And then a wicked explosion, a blinding explosion, Albert’s vision left blurry afterwards. When he could finally see again, the witch was gone, and Mr. Q was on the ground, his horn broken, eyes closed, making Albert fear the worse.
Crawling to the steed, petting his mane, the man let out a sigh of relief when he realized that Mr. Q was breathing, but unconscious. Looking to the Sandman, the violet suited man on his knees, recovering from his fall, Albert was on his own, though he was questioning his worth.
“What are you waiting for you bloke?” Mr. Q asked, eyes still closed, the words a struggle to get out. The pain shooting through his head from his broken horn was unbearable, but he somehow found the energy to get the words out.
“I don’t think I can do it. I’m not magic like you or him,” Albert said. He was scared, and starting to feel like he had failed Maddie again. He had just fallen over, watching the witch prepare to kill him. I did nothing to protect myself. How could I protect Maddie?
“You don’t have to be magic Albert. Just go. You have love on your side.” Barely opening his eye, Mr. Q looked upon Albert for one brief moment, his words having no use to persuade the man to try. Try and find the treasure.

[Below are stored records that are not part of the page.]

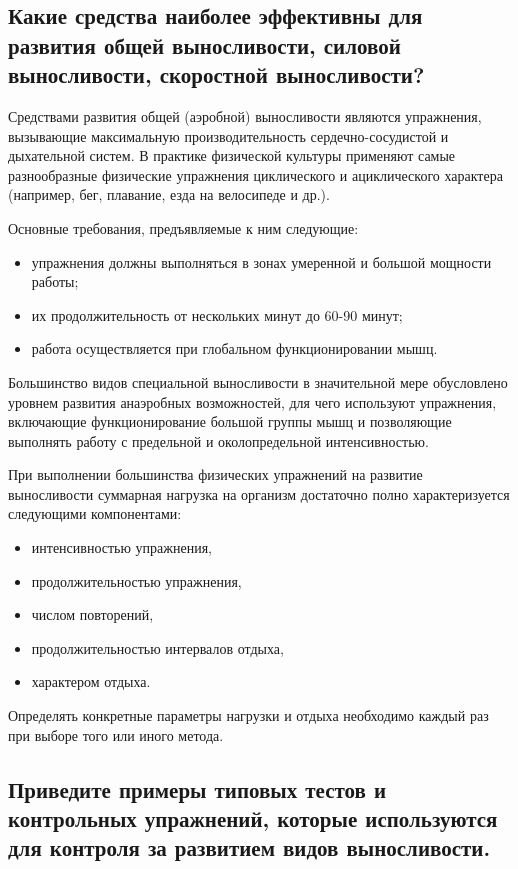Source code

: \subsection{Какие средства наиболее эффективны для развития общей выносливости, силовой выносливости, скоростной выносливости?}

Средствами развития общей (аэробной) выносливости являются упражнения, вызывающие максимальную производительность
сердечно-сосудистой и дыхательной систем. В практике физической культуры применяют самые разнообразные физические упражнения
циклического и ациклического характера (например, бег, плавание, езда на велосипеде и др.).

Основные требования, предъявляемые к ним следующие:
\begin{itemize}
    \item упражнения должны выполняться в зонах умеренной и большой мощности работы;
    \item их продолжительность от нескольких минут до 60-90 минут;
    \item работа осуществляется при глобальном функционировании мышц.
\end{itemize}

Большинство видов специальной выносливости в значительной мере обусловлено уровнем развития анаэробных возможностей,
для чего используют упражнения, включающие функционирование большой группы мышц и позволяющие выполнять работу с
предельной и околопредельной интенсивностью.

При выполнении большинства физических упражнений на развитие выносливости суммарная нагрузка на организм достаточно
полно характеризуется следующими компонентами:
\begin{itemize}
    \item интенсивностью упражнения,
    \item продолжительностью упражнения,
    \item числом повторений,
    \item продолжительностью интервалов отдыха,
    \item характером отдыха.
\end{itemize}

Определять конкретные параметры нагрузки и отдыха необходимо каждый раз при выборе того или иного метода.


\subsection{Приведите примеры типовых тестов и контрольных упражнений, которые используются для контроля за развитием видов выносливости.}

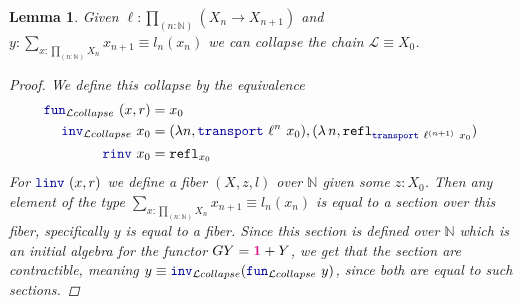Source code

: \documentclass[twoside,11pt,openright]{report}
\theoremstyle{plain} %
\newtheorem{lem}[thm]{Lemma}
\theoremstyle{definition}
\theoremstyle{remark}
\newcommand*{\type}[1]{\textcolor{magenta!90!black}{#1}}
\newcommand*{\unit}{\type{\textbf{1}}}
\newcommand*{\function}[1]{\textcolor{blue!60!black}{\ensuremath{\mathtt{#1}}}}
\begin{document}
\begin{lem} \label{lem:limit-collapse}
  Given \(\ell : \prod_{(n : \mathbb{N})} (X_{n} \rightarrow X_{n+1})\) and \(y : \sum_{x : \prod_{(n : \mathbb{N})} X_n} x_{n + 1} \equiv l_n (x_n)\) we can collapse the chain \(\mathcal{L} \equiv X_0\).
  \begin{proof}
    We define this collapse by the equivalence
    \begin{align}
      \function{fun}_{\mathcal{L}collapse}~(x , r) &= x_0 \\
      \function{inv}_{\mathcal{L}collapse}~x_0 &= (\lambda n, \function{transport}~\ell^n~x_0) , (\lambda\,n, \mathtt{refl}_{\function{transport}~\ell^{(n+1)}~x_0}) \\
      \function{rinv}~x_0 &= \mathtt{refl}_{x_0}
    \end{align}
    For \(\function{linv}~(x , r)\) we define a fiber \((X , z, l)\) over \(\mathbb{N}\) given some \(z : X_0\). Then any element of the type \(\sum_{x : \prod_{(n : \mathbb{N})} X_n} x_{n + 1} \equiv l_n (x_n)\) is equal to a section over this fiber, specifically \(y\) is equal to a fiber. Since this section is defined over \(\mathbb{N}\) which is an initial algebra for the functor \(GY = \unit + Y\), we get that the section are contractible, meaning \(y \equiv \function{inv}_{\mathcal{L}collapse} (\function{fun}_{\mathcal{L}collapse}~y)\), since both are equal to such sections.
\end{proof}
\end{lem}
\end{document}
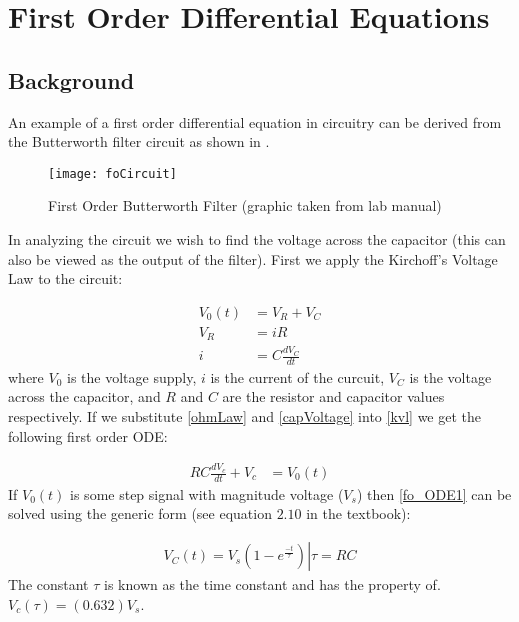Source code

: \documentclass[main.tex]{subfile}
\begin{document}
\section{First Order Differential Equations}
\label{sec:foAnalysis}

\subsection{Background}
\label{sec:fo_analytical_view}

An example of a first order differential equation in circuitry can be derived
from the Butterworth filter circuit as shown in .

\begin{figure}[H]
	\begin{center}
		\texttt{[image: foCircuit]}
	\end{center}
	\caption{First Order Butterworth Filter (graphic taken from lab manual)}
	\label{fig:foCircuit}
\end{figure}

In analyzing the circuit we wish to find the voltage across the capacitor (this
can also be viewed as the output of the filter). First we apply the Kirchoff's
Voltage Law to the circuit:

\begin{align}
	V_0(t) &= V_R + V_C \label{eq:kvl}
	\\V_R &= iR \label{eq:ohmLaw}
	\\i &= C\frac{dV_C}{dt} \label{eq:capVoltage}
\end{align}
where $V_0$ is the voltage supply, $i$ is the current of the curcuit, $V_C$ is
the voltage across the capacitor, and $R$ and $C$ are the resistor and capacitor
values respectively. If we substitute \eqref{ohmLaw} and \eqref{capVoltage} into
\eqref{kvl} we get the following first order ODE:

\begin{align}
	RC\frac{dV_c}{dt} + V_c &= V_0(t) \label{eq:fo_ODE1}
\end{align}
If $V_0(t)$ is some step signal with magnitude voltage ($V_s$) then
\eqref{fo_ODE1} can be solved using the generic form (see equation $2.10$ in the
textbook):

\begin{align}
	V_C(t) = \left. V_s(1 - e^{\frac{-t}{\tau}}) \right| \tau = RC \label{eq:fo_Vc}
\end{align}
The constant $\tau$ is known as the time constant and has the property of.
$V_c(\tau) = (0.632)V_s$.
\end{document}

“What does love have against something like that?” he asked concerning the witch. Dropping the sword, Albert was losing all hope quickly. The Sandman, sick of the man’s depressed whining, planted a foot in the man’s shoulder, kicking him over. “Hey!” Albert asked, wondering why the hell he had just gotten kicked by someone whom he had thought was his acquaintance.
Reaching down before Albert could move, the Sandman grabbed and pulled out the Polaroid of Maddie and Albert, holding it in front of the man. “This is what love can do you idiot!” the Sandman said angrily. “Love can do the impossible, create things out of nothing, travel worlds. Save lives. Create life you fool. She is waiting for you. Maddie is waiting for you!” Poking Albert in the chest with his cane as he said “you”, the Sandman got through a little bit better than the unicorn had, which might have angered Mr. Q if the steed had fallen back in exhausted sleep.
Inspiration back, Albert got to his feet, picked up his sword, turned his cap backwards, and taking a deep breath, found a way to convince himself to finish what he had started. What he had dragged two other Majestic’s into. He had to finish it for all of them.
Turning, going to enter the house, finish the witch off once and for all and claim the treasure, but before he took his first step to head towards the house, he turned back to the Sandman, snatching the Polaroid from smiling Sandman’s hand.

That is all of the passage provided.